ACTIVITY -> Search the data for the string "Ocean" and copy each line where it turns up.

Data records ->
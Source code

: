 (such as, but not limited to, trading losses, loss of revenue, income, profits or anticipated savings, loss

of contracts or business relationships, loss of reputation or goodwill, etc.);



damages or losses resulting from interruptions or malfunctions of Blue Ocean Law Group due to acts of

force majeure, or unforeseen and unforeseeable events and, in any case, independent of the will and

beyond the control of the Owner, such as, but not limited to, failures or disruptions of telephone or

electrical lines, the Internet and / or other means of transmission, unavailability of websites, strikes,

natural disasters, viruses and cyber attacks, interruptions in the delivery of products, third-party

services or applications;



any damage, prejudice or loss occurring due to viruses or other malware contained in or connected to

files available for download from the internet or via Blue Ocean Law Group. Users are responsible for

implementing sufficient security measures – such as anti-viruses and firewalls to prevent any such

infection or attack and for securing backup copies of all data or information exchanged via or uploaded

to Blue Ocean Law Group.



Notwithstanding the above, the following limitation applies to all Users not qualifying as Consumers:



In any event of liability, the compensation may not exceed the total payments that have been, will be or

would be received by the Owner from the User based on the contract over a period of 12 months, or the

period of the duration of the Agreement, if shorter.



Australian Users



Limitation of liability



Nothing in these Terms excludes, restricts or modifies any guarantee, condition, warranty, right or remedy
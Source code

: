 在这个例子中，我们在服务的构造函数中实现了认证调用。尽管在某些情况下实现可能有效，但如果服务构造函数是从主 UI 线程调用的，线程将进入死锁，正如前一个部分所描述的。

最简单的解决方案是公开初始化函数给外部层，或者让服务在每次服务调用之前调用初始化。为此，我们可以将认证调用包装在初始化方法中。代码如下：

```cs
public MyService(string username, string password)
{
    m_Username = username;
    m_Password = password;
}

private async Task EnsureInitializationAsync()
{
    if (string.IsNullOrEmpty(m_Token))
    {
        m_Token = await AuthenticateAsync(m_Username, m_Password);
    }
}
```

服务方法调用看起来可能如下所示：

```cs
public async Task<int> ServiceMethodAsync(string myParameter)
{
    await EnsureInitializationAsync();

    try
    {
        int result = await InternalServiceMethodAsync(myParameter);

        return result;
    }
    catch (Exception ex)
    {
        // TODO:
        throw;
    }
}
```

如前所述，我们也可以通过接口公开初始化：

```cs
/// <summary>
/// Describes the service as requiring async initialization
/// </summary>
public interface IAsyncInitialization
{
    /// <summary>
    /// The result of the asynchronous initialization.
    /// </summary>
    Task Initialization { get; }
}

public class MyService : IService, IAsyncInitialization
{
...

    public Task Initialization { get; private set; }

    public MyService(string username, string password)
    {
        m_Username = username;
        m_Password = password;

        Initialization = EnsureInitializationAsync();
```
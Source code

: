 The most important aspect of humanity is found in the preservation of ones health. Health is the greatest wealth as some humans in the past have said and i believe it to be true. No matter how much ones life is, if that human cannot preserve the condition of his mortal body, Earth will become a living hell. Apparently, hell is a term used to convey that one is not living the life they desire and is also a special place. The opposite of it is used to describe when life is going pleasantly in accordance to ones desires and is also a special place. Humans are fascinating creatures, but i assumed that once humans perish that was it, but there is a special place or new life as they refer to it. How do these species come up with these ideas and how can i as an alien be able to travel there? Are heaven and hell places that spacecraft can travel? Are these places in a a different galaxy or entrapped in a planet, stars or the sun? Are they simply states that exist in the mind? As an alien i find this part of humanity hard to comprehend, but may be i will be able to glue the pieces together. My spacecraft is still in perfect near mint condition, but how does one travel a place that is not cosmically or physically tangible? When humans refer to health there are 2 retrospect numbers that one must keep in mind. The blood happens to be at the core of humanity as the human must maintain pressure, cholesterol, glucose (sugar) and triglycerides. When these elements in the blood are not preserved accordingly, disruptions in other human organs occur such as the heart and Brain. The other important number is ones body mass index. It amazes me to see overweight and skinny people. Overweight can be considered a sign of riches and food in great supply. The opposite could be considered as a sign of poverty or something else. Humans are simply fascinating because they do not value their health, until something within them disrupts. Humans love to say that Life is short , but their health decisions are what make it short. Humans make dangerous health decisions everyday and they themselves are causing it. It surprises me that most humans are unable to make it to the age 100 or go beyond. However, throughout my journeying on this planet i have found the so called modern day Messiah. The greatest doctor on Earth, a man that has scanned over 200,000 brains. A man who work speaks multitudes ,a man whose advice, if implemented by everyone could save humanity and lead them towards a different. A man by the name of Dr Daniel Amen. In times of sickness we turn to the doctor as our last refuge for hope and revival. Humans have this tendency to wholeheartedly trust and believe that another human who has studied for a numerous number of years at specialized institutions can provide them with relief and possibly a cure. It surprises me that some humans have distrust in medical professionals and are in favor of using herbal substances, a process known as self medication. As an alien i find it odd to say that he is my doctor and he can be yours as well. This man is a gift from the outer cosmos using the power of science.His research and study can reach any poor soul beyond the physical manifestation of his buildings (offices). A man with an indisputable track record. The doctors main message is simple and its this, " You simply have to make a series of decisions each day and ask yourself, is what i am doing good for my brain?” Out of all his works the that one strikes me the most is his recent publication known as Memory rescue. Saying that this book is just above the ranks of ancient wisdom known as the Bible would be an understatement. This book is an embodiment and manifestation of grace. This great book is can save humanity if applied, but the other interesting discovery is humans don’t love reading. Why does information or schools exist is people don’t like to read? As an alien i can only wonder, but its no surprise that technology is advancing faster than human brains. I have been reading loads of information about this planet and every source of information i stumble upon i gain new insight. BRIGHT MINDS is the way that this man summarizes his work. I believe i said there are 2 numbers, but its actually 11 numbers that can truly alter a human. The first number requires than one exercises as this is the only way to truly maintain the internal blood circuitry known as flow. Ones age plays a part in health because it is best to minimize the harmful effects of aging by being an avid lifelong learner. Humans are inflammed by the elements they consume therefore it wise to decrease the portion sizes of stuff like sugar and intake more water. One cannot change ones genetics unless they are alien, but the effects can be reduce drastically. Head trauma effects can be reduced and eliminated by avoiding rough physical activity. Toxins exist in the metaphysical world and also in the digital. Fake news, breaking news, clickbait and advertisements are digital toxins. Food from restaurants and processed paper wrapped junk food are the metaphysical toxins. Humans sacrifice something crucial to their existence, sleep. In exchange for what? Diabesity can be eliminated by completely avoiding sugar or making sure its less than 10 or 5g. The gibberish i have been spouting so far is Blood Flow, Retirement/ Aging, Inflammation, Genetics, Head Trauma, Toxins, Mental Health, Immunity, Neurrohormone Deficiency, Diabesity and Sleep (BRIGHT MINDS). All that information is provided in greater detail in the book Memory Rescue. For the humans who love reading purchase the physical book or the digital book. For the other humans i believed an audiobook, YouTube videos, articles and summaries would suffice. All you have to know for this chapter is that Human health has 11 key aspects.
---
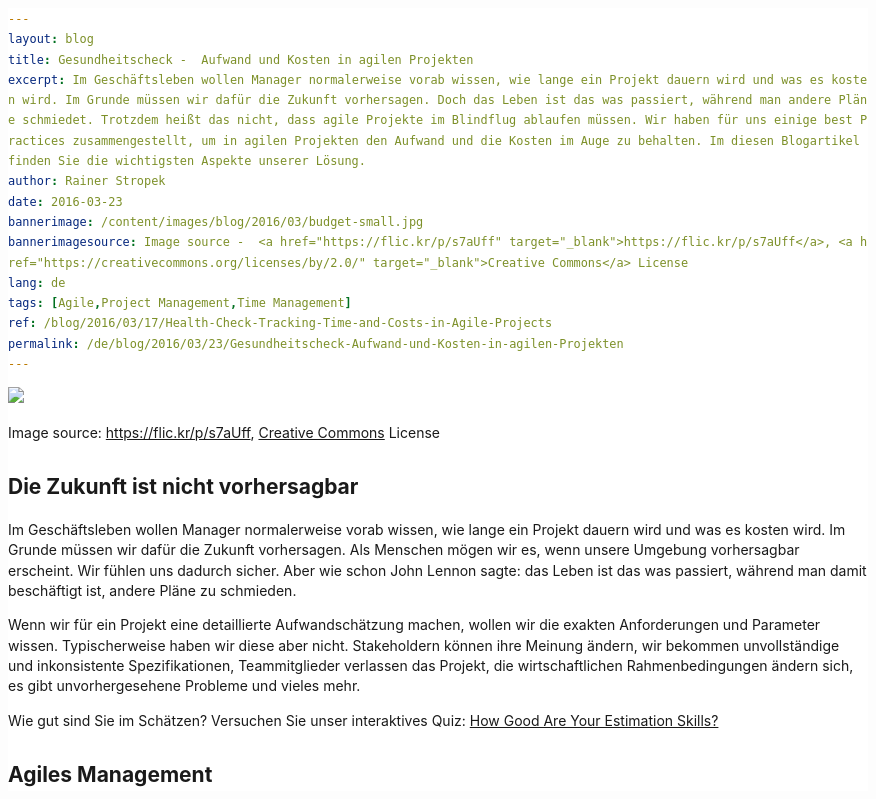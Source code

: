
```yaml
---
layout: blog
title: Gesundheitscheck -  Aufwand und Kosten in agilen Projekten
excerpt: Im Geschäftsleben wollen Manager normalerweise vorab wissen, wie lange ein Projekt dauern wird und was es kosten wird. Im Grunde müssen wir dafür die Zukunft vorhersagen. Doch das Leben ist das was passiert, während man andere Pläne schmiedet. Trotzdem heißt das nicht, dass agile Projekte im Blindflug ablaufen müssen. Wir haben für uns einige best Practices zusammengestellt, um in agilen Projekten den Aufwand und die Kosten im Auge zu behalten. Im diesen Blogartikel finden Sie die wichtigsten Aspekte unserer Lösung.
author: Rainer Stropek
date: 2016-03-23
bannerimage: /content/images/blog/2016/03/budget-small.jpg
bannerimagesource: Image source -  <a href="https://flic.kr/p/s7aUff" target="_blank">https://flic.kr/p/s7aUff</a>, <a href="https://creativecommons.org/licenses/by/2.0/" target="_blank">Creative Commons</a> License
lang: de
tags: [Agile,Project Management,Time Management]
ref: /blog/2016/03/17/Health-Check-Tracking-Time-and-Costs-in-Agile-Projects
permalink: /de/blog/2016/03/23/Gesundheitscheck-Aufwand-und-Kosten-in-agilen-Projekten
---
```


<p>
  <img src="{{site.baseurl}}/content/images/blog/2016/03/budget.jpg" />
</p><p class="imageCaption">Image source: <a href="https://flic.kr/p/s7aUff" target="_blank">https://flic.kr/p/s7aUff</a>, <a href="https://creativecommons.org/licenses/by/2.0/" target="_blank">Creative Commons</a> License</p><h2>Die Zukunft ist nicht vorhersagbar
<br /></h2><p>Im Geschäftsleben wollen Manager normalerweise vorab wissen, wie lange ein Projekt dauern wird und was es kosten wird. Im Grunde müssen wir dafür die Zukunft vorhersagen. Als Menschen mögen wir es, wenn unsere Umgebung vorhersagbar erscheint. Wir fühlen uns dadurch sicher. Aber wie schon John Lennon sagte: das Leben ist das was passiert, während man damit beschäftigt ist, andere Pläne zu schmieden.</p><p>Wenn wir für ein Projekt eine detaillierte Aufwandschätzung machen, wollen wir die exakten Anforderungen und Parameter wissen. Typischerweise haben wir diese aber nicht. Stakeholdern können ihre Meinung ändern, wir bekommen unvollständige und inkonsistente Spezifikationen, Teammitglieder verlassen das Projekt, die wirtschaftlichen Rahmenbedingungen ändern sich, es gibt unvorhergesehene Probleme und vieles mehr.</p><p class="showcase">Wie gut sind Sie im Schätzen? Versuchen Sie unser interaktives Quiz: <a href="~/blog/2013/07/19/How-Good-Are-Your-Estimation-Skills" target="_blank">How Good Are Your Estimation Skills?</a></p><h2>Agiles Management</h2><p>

EXPECTED ANSWER ->
damages or losses resulting from interruptions or malfunctions of Blue Ocean Law Group due to acts of
files available for download from the internet or via Blue Ocean Law Group. Users are responsible for
to Blue Ocean Law Group.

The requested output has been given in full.